George Sand (Amandine-Aurore-Lucile Dupin) wrote for nearly half a century. For fifty times three hundred and sixty-five days, she never let a day pass by without covering more pages than other writers did in a month. Her first books shocked people, her early opinions were greeted with storms. From that time forth she rushed head-long into everything new, she welcomed every chimera and passed it on to us with more force and passion in it. Vibrating with every breath, electrified by every storm, she looked up at every cloud behind which she fancied she saw a star shining. The work of another novelist has been called a repertory of human documents. But what a repertory of ideas her work was! She has said what she had to say on nearly every subject; on love, the family, social institutions and on the various forms of government. And with all this she was a woman. Her case is almost unique in the history of letters. It is intensely interesting to study the influence of this woman of genius on the evolution of modern thought.
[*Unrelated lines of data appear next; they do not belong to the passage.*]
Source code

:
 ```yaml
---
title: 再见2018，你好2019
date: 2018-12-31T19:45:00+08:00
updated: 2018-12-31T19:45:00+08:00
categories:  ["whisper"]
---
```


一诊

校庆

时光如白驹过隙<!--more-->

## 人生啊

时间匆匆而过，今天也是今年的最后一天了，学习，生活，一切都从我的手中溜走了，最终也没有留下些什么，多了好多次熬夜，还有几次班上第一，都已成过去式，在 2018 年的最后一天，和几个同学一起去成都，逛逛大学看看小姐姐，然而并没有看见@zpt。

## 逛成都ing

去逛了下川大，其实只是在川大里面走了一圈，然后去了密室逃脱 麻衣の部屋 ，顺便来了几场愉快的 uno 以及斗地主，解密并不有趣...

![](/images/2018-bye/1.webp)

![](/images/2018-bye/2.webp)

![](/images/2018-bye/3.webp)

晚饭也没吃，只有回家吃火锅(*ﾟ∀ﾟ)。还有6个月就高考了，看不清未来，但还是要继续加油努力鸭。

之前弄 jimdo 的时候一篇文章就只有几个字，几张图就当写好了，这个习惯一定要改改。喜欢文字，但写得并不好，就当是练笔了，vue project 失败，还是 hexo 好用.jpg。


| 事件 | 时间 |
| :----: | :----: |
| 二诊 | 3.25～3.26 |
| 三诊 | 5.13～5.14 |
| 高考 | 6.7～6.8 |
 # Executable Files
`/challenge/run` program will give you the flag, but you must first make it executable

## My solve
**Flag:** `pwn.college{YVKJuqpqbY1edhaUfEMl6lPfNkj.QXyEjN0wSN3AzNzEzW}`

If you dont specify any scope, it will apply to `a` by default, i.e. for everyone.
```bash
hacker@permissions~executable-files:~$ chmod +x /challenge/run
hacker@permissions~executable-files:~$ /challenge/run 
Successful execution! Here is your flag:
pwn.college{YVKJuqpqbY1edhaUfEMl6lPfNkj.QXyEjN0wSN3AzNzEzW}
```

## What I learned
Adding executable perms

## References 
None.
There was only one marked trait in her character as a child, and that was a great tendency to reverie. For long hours she would remain alone, motionless, gazing into space. People were anxious about her when they saw her looking so "stupid", but her mother invariably said: "Do not be alarmed. She is always ruminating about something."
Following the failure of trip to a convent and then an early marriage, Sand remained an individual instead of harmonizing and blending in a general whole. Her ill-assorted union merely accentuated and strengthened her individualism. She arrived alone in Paris the first week of the year 1831. The woman who was rebellious to marriage was now in a city which had just had a revolution.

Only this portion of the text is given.